§ **Task description**
Return every line of the data exactly as it stands.

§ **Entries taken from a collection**

Content starts

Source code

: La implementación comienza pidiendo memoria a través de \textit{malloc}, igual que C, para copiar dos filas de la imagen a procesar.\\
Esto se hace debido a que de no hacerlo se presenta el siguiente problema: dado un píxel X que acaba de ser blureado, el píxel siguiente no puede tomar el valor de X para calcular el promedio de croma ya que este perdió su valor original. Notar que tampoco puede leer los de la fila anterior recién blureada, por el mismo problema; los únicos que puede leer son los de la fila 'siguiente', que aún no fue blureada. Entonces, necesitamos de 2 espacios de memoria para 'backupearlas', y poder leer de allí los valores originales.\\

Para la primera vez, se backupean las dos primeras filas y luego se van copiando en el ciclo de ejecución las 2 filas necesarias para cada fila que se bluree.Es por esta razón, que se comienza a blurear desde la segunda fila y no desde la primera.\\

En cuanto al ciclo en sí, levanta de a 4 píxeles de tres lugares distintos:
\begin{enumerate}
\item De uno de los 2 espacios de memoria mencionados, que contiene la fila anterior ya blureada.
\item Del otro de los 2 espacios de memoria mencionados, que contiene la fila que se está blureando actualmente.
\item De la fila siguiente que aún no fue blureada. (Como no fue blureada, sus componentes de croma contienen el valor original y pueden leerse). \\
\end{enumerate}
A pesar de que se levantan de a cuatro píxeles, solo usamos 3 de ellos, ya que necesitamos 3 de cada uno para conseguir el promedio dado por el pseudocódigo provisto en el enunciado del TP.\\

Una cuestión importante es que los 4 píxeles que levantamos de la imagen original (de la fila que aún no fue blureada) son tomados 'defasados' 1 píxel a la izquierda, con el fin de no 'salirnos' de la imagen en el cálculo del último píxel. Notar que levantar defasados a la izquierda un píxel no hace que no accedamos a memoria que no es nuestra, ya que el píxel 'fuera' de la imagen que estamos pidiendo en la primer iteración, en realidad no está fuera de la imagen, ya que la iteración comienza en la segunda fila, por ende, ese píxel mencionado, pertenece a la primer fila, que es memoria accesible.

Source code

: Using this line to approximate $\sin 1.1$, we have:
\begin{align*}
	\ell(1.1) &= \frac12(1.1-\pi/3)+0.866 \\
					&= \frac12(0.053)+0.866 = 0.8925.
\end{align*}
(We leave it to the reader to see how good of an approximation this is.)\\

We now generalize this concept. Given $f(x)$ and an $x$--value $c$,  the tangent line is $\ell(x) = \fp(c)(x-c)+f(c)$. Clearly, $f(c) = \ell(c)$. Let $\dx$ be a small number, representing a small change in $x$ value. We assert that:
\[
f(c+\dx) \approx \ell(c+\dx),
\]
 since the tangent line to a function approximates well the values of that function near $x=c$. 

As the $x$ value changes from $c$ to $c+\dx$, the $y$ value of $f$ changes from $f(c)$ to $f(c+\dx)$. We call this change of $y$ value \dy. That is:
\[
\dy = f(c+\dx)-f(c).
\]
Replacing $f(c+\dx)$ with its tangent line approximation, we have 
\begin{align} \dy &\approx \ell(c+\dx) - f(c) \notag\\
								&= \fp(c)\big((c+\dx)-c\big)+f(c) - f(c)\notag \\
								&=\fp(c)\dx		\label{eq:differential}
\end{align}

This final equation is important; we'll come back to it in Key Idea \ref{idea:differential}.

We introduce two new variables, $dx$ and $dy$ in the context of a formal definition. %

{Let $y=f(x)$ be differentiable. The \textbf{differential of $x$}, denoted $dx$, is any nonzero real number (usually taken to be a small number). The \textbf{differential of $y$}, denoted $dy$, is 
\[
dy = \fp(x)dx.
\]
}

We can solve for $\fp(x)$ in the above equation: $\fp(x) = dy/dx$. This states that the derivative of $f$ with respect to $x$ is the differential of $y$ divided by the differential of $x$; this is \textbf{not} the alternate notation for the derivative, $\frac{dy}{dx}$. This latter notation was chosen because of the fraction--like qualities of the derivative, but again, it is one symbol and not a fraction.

Content ends

§ **Written response**
Source code

: La implementación comienza pidiendo memoria a través de \textit{malloc}, igual que C, para copiar dos filas de la imagen a procesar.\\
Esto se hace debido a que de no hacerlo se presenta el siguiente problema: dado un píxel X que acaba de ser blureado, el píxel siguiente no puede tomar el valor de X para calcular el promedio de croma ya que este perdió su valor original. Notar que tampoco puede leer los de la fila anterior recién blureada, por el mismo problema; los únicos que puede leer son los de la fila 'siguiente', que aún no fue blureada. Entonces, necesitamos de 2 espacios de memoria para 'backupearlas', y poder leer de allí los valores originales.\\

Para la primera vez, se backupean las dos primeras filas y luego se van copiando en el ciclo de ejecución las 2 filas necesarias para cada fila que se bluree.Es por esta razón, que se comienza a blurear desde la segunda fila y no desde la primera.\\

En cuanto al ciclo en sí, levanta de a 4 píxeles de tres lugares distintos:
\begin{enumerate}
\item De uno de los 2 espacios de memoria mencionados, que contiene la fila anterior ya blureada.
\item Del otro de los 2 espacios de memoria mencionados, que contiene la fila que se está blureando actualmente.
\item De la fila siguiente que aún no fue blureada. (Como no fue blureada, sus componentes de croma contienen el valor original y pueden leerse). \\
\end{enumerate}
A pesar de que se levantan de a cuatro píxeles, solo usamos 3 de ellos, ya que necesitamos 3 de cada uno para conseguir el promedio dado por el pseudocódigo provisto en el enunciado del TP.\\

Una cuestión importante es que los 4 píxeles que levantamos de la imagen original (de la fila que aún no fue blureada) son tomados 'defasados' 1 píxel a la izquierda, con el fin de no 'salirnos' de la imagen en el cálculo del último píxel. Notar que levantar defasados a la izquierda un píxel no hace que no accedamos a memoria que no es nuestra, ya que el píxel 'fuera' de la imagen que estamos pidiendo en la primer iteración, en realidad no está fuera de la imagen, ya que la iteración comienza en la segunda fila, por ende, ese píxel mencionado, pertenece a la primer fila, que es memoria accesible.

Source code

: Using this line to approximate $\sin 1.1$, we have:
\begin{align*}
	\ell(1.1) &= \frac12(1.1-\pi/3)+0.866 \\
					&= \frac12(0.053)+0.866 = 0.8925.
\end{align*}
(We leave it to the reader to see how good of an approximation this is.)\\

We now generalize this concept. Given $f(x)$ and an $x$--value $c$,  the tangent line is $\ell(x) = \fp(c)(x-c)+f(c)$. Clearly, $f(c) = \ell(c)$. Let $\dx$ be a small number, representing a small change in $x$ value. We assert that:
\[
f(c+\dx) \approx \ell(c+\dx),
\]
 since the tangent line to a function approximates well the values of that function near $x=c$. 

As the $x$ value changes from $c$ to $c+\dx$, the $y$ value of $f$ changes from $f(c)$ to $f(c+\dx)$. We call this change of $y$ value \dy. That is:
\[
\dy = f(c+\dx)-f(c).
\]
Replacing $f(c+\dx)$ with its tangent line approximation, we have 
\begin{align} \dy &\approx \ell(c+\dx) - f(c) \notag\\
								&= \fp(c)\big((c+\dx)-c\big)+f(c) - f(c)\notag \\
								&=\fp(c)\dx		\label{eq:differential}
\end{align}

This final equation is important; we'll come back to it in Key Idea \ref{idea:differential}.

We introduce two new variables, $dx$ and $dy$ in the context of a formal definition. %

{Let $y=f(x)$ be differentiable. The \textbf{differential of $x$}, denoted $dx$, is any nonzero real number (usually taken to be a small number). The \textbf{differential of $y$}, denoted $dy$, is 
\[
dy = \fp(x)dx.
\]
}

We can solve for $\fp(x)$ in the above equation: $\fp(x) = dy/dx$. This states that the derivative of $f$ with respect to $x$ is the differential of $y$ divided by the differential of $x$; this is \textbf{not} the alternate notation for the derivative, $\frac{dy}{dx}$. This latter notation was chosen because of the fraction--like qualities of the derivative, but again, it is one symbol and not a fraction.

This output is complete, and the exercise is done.